- [The problem]:
The span to repeat in the listing below runs from the line containing "который редактирует окно;" to the line containing "существует страница предпросмотра.", inclusive. Repeat it exactly, and only it.

- [Data under study]:
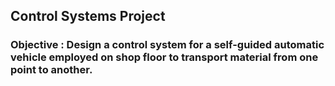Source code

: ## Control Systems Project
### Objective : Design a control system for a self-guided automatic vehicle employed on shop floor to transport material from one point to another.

---

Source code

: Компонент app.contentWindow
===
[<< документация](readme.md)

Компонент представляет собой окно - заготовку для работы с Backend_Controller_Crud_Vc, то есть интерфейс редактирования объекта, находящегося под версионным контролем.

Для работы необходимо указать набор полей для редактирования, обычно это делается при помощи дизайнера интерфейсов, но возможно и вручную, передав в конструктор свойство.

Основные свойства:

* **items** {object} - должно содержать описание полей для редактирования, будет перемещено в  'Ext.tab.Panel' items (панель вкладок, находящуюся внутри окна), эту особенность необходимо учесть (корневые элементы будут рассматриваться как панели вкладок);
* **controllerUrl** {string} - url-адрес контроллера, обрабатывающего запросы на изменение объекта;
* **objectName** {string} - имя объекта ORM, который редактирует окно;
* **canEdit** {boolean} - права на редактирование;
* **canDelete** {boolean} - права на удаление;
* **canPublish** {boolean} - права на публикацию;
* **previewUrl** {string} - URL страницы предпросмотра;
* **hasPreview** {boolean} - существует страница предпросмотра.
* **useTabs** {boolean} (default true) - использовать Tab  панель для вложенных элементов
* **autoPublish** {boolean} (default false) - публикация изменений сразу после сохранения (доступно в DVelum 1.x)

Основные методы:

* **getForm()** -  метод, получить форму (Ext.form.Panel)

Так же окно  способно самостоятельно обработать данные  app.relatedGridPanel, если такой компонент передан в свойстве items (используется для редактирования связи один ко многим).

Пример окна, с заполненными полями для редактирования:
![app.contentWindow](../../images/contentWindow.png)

- [Answer box]:
* **objectName** {string} - имя объекта ORM, который редактирует окно;
* **canEdit** {boolean} - права на редактирование;
* **canDelete** {boolean} - права на удаление;
* **canPublish** {boolean} - права на публикацию;
* **previewUrl** {string} - URL страницы предпросмотра;
* **hasPreview** {boolean} - существует страница предпросмотра.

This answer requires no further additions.